La première fois que j’ai entendu parler de l’histoire des Juifs réfugiés à Shanghai pendant la Seconde Guerre mondiale, c’était à cause de ce roman. Shanghai ? Cela m’a paru vraiment incongru et tellement difficile à relier au reste de ce qu’on sait sur la guerre telle qu’elle s’est déroulée en Europe et en Asie. Après, j’ai feuilleté des livres sur des survivants de cette période (celui d’Irene Eber, par exemple), des récits de vie de personnes qui ont grandi à Shanghai dans des familles européennes juives ou non-juives (Sam Moshinsky, Liliane Willens, Clio Calodoukas), et même des livres d’historiens décrivant le statut de Shanghai et de ses habitants occidentaux du point de vue des politiques chinoises et japonaises pendant la guerre (Gao Bei). Prendre Shanghai, ville alors ouverte, cosmopolite et prospère, comme point de départ pour comprendre l’arrivée de Juifs d’Europe centrale à partir de 1938, plutôt qu’appréhender cette histoire directement à partir des réfugiés juifs qui avaient échoué là, rend tout de suite ce télescopage géographique bien plus compréhensible.

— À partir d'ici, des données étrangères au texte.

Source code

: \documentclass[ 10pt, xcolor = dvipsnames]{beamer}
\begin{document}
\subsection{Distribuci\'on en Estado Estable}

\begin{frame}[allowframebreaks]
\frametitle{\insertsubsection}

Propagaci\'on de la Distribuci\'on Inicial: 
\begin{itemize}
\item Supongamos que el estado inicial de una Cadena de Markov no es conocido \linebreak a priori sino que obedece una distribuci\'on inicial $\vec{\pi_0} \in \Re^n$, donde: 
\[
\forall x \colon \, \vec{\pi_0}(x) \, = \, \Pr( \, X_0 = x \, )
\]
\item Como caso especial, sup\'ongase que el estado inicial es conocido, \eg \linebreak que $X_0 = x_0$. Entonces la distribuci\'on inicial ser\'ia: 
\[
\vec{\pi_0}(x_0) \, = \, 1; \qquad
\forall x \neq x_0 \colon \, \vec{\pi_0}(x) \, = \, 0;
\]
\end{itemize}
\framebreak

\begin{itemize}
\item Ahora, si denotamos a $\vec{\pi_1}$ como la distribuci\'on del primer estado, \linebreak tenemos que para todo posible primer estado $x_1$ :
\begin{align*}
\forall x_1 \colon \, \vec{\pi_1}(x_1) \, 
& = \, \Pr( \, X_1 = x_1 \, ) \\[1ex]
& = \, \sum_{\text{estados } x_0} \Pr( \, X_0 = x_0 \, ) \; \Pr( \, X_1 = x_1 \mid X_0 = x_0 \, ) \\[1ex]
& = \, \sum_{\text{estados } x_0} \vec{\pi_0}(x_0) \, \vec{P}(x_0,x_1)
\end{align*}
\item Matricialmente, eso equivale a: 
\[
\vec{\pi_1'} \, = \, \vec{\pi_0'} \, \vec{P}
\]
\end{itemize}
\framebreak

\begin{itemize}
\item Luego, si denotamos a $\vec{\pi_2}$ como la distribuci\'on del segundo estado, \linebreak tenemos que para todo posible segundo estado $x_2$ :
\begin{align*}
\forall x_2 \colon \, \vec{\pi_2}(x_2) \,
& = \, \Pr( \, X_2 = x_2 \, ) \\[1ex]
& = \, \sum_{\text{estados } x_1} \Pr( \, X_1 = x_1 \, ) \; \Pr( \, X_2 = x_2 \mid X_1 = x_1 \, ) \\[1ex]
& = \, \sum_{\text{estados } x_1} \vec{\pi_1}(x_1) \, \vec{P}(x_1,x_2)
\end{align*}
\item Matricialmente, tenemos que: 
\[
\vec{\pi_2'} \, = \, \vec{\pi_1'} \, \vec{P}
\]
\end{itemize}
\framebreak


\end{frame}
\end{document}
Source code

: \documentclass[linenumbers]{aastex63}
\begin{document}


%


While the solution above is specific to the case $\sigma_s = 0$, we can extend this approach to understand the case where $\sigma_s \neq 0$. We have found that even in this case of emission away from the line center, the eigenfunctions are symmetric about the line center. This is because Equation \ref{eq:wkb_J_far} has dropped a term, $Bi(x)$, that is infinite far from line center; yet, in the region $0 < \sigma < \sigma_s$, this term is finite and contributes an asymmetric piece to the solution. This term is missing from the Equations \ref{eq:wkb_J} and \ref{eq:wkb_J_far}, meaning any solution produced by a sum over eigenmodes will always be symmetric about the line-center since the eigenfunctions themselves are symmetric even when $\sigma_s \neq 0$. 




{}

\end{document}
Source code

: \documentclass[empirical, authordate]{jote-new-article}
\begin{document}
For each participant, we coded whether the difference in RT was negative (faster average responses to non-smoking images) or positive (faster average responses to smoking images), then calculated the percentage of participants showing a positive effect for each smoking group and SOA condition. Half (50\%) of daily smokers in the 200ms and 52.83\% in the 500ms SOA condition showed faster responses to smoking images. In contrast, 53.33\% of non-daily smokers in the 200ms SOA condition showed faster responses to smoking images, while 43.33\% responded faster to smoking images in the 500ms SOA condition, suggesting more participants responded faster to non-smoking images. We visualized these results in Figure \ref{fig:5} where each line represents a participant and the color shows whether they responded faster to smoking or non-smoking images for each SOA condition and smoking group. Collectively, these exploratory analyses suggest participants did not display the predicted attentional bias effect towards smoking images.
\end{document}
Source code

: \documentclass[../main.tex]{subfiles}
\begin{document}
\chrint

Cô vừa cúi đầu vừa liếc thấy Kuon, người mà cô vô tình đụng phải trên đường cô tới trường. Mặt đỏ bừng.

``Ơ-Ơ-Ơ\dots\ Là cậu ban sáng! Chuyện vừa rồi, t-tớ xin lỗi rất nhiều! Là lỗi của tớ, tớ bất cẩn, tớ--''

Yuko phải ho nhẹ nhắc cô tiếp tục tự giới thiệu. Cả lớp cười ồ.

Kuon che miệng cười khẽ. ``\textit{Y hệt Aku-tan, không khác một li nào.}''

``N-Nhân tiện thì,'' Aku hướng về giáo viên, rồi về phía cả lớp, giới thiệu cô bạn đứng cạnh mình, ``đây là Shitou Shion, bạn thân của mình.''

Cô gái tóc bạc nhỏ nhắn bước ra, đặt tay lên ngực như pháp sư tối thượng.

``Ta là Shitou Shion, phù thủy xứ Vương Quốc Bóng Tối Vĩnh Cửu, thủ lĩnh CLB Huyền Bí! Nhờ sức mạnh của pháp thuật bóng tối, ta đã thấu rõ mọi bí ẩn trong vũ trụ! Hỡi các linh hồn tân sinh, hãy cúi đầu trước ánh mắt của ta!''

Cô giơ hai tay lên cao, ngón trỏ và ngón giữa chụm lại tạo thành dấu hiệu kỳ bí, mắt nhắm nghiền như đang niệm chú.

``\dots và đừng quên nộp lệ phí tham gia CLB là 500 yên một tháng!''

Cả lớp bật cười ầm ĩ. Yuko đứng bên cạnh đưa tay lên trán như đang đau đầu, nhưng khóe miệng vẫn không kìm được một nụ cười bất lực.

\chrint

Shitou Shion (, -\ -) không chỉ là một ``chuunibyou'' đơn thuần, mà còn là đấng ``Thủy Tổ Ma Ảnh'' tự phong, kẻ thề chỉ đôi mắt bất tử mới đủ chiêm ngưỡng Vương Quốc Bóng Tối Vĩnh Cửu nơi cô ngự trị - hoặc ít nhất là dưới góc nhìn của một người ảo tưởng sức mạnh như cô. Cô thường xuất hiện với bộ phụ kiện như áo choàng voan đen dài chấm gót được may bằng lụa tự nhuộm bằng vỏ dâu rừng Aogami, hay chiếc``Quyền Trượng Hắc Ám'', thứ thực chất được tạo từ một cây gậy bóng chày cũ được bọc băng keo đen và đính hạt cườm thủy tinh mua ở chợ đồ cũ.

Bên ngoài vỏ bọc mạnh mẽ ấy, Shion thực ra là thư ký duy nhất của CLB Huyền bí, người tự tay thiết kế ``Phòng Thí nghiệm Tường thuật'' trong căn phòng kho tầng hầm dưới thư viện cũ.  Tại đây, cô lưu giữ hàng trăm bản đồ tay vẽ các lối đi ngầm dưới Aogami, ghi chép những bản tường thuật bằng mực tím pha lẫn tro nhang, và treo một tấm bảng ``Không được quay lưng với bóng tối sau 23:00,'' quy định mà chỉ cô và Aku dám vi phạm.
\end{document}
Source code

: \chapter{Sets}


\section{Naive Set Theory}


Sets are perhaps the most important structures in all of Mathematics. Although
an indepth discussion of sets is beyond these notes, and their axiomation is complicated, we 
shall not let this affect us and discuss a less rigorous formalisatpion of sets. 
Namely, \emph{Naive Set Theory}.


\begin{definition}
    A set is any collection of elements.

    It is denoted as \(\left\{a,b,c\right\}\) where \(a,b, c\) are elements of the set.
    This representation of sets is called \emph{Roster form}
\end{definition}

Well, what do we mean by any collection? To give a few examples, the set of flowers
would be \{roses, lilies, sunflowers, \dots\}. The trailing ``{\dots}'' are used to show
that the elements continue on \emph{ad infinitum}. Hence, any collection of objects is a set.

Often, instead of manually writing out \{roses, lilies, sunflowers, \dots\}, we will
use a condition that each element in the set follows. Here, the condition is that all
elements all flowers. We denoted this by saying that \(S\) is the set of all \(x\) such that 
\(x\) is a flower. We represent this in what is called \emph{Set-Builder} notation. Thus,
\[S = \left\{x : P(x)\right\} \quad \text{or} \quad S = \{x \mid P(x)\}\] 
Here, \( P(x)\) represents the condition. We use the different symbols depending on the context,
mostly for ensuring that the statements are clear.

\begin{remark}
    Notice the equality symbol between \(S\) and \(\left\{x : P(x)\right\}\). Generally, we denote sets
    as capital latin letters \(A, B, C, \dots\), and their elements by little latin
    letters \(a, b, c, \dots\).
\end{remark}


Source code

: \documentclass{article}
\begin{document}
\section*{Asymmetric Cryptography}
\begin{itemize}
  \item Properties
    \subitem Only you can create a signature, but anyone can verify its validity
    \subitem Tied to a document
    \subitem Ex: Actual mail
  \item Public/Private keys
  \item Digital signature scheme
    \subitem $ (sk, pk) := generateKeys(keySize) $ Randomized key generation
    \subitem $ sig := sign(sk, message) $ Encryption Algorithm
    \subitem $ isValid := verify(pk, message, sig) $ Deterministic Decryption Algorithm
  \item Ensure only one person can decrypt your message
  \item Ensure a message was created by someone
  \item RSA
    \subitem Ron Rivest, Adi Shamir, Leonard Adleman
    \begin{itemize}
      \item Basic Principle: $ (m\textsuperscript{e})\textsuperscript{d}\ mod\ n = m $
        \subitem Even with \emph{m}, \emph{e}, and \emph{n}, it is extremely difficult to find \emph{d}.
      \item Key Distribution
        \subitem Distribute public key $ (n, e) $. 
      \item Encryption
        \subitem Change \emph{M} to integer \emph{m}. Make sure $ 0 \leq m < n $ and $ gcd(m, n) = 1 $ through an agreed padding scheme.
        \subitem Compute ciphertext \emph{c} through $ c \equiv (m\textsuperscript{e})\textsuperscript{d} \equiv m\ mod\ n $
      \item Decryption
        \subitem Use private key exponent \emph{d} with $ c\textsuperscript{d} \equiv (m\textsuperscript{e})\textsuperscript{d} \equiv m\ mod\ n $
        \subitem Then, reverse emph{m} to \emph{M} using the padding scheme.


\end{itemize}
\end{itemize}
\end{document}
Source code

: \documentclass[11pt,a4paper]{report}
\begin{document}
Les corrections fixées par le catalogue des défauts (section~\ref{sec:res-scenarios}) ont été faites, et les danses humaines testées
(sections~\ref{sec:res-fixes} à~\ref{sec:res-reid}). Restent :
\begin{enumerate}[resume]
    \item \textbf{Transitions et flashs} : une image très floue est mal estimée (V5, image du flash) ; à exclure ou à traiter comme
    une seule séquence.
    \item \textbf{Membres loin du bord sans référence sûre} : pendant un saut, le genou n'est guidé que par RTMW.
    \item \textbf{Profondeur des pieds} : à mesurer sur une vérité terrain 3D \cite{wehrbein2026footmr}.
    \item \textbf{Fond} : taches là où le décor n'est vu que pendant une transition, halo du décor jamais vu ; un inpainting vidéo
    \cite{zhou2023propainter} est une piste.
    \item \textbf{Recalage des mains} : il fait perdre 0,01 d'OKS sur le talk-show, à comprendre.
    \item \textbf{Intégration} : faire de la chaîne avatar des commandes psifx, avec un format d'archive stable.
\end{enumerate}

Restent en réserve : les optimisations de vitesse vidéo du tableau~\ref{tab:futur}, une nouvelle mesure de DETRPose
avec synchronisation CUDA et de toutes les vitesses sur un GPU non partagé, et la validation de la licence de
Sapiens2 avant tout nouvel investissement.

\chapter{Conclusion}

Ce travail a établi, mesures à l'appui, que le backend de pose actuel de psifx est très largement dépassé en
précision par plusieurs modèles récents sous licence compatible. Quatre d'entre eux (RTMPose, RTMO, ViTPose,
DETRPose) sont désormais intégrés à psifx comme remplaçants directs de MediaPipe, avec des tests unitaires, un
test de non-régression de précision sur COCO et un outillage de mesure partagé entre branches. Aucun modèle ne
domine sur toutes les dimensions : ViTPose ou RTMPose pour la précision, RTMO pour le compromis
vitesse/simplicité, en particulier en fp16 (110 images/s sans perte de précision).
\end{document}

Mais rien de cela n’était d’un grand réconfort pour ces réfugiés ni, sur le plan fictionnel, pour les protagonistes d’Adieu Shanghai : pour le violoniste allemand Theodor Weissberg et son épouse la cantatrice Elizabeth, et pour l’actrice Hilde Braun, Shanghai est au mieux une destination inconnue, au pire une destination effrayante, et en tout cas la seule solution existante pour quitter l’Europe. De ces trois personnages, seuls deux sont juifs et la question de savoir qui est juif et qui est « purement » allemand est l’un des petits ressorts du roman.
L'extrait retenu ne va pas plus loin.